No, you are not solving the problem with a rounding. 8.199999 IS the rounding of 8.2!
Can you round 1/3 to… something in decimal?
No, you can’t.
8.2 in binary is similar to 1/3 in decimal: it’s stored in memory as an infinite repetition of ones and zeros, just like 1/3 is written with an infinite repetition of threes.
You can decide to write down a finite number of threes, 2, 10 or 1000, but you can’t write down an infinite number of threes. It’s impossible to store the number 1/3 in decimal.
The same goes for 8.2 in binary: computers store numbers with a finite number of digits (bits), just like you write down 0.3333 with a finite number of digits, which means that 8.2 is impossible to store in binary and is rounded to 8.19999999.

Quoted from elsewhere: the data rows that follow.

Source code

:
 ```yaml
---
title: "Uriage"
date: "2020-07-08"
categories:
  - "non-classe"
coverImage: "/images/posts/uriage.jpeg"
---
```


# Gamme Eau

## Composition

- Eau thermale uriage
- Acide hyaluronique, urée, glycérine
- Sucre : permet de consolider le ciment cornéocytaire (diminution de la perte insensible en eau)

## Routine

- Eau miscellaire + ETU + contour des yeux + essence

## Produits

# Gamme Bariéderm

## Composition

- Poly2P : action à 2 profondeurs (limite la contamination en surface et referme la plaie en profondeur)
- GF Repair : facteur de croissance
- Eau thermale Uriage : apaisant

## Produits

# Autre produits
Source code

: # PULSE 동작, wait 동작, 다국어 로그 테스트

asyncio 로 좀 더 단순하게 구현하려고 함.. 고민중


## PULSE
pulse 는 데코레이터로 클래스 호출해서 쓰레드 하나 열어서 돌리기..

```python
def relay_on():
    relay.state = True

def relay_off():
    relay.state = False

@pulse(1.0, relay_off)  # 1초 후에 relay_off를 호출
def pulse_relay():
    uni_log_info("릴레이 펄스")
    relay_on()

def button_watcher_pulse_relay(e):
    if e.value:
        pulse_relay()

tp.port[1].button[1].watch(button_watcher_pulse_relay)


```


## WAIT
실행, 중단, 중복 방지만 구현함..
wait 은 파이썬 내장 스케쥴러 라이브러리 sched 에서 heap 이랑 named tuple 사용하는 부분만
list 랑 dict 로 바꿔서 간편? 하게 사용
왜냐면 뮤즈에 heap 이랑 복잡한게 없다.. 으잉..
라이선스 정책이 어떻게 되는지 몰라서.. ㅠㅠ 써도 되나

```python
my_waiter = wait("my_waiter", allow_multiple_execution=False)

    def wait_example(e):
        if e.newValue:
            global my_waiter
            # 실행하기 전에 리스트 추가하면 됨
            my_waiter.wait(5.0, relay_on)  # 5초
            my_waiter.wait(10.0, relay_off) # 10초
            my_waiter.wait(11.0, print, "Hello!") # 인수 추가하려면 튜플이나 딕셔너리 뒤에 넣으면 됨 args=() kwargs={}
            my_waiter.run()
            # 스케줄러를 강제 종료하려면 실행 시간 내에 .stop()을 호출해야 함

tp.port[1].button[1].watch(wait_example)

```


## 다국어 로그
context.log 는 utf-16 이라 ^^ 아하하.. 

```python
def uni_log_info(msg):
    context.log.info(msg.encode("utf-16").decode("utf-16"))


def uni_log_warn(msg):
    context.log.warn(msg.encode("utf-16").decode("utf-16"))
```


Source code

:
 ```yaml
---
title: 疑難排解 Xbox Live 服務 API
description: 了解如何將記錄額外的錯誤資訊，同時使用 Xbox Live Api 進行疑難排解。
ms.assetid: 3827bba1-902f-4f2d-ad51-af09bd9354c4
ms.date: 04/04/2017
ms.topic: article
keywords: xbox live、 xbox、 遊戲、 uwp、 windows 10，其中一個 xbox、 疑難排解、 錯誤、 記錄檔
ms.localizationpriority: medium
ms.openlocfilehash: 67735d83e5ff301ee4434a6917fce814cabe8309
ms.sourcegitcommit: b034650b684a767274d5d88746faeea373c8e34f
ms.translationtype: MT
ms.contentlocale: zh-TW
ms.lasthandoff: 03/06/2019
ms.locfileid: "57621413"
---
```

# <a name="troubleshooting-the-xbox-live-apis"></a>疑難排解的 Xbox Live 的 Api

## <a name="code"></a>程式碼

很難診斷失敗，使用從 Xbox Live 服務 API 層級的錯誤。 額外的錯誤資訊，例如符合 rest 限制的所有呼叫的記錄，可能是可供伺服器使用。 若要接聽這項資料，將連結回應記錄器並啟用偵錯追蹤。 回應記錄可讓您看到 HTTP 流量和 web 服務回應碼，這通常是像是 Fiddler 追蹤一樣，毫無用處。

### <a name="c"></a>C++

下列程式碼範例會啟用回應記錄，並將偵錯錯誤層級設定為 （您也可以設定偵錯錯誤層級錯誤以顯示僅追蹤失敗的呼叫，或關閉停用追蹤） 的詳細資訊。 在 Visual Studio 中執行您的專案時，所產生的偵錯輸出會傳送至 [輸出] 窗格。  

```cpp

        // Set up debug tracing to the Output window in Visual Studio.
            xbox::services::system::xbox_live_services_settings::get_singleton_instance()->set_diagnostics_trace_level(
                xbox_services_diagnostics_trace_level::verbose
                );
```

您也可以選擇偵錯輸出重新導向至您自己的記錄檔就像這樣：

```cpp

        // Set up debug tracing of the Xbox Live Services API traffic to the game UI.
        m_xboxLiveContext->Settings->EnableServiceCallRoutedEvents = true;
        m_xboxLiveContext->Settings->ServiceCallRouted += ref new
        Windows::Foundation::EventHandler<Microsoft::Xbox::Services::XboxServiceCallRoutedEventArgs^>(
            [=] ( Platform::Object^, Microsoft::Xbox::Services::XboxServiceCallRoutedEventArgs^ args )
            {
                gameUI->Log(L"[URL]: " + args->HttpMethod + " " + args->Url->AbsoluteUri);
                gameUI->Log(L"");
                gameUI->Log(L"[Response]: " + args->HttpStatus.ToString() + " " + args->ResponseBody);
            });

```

A decimal numerical representation of 1/3 will never be exactly 1/3, will be a little off, depending on how many digits you decide to use.
A binary numerical representation of 8.2 will never be exactly 8.2, will be a little off, depending on how many digits you decide to use.
You would think they solved this common python problem when they introduced decimal as a standard library type but it turns out not really.
Also decimal.Decimal is not supported in skulpt anyways, so rounding, min, or max -ing with f-strings is the more common solution.
I would like to add a clarification: decimals are not fixed floats.
The original question asks about showing a number in the UI. The problem here is not how the number is stored or its precision. The problem is how it appears in the UI, and the solution is what I said in my first answer: format the number into a string.
Perhaps @KR1 has good reasons to use floats, and shouldn’t switch to decimals (even if they existed in Skulpt) just because they don’t look pretty in the UI.
Decimals have some limitations, different from the limitations of the floats. You are not solving the problem, you are trading some limitations for other limitations.
The real solution is to know what’s going on, and to do the right thing to deal with it.
Decimals are typically used in financial applications, where high precision means something different from other applications that typically use floats.
Yes, thanks for the clarification, I was really lamenting that they created decimals, which sounds like the solution a person new to python would be attracted to, but they are really for exactly as you said, more precise usually financial applications.
I just meant they don’t fix what a new user might think they do.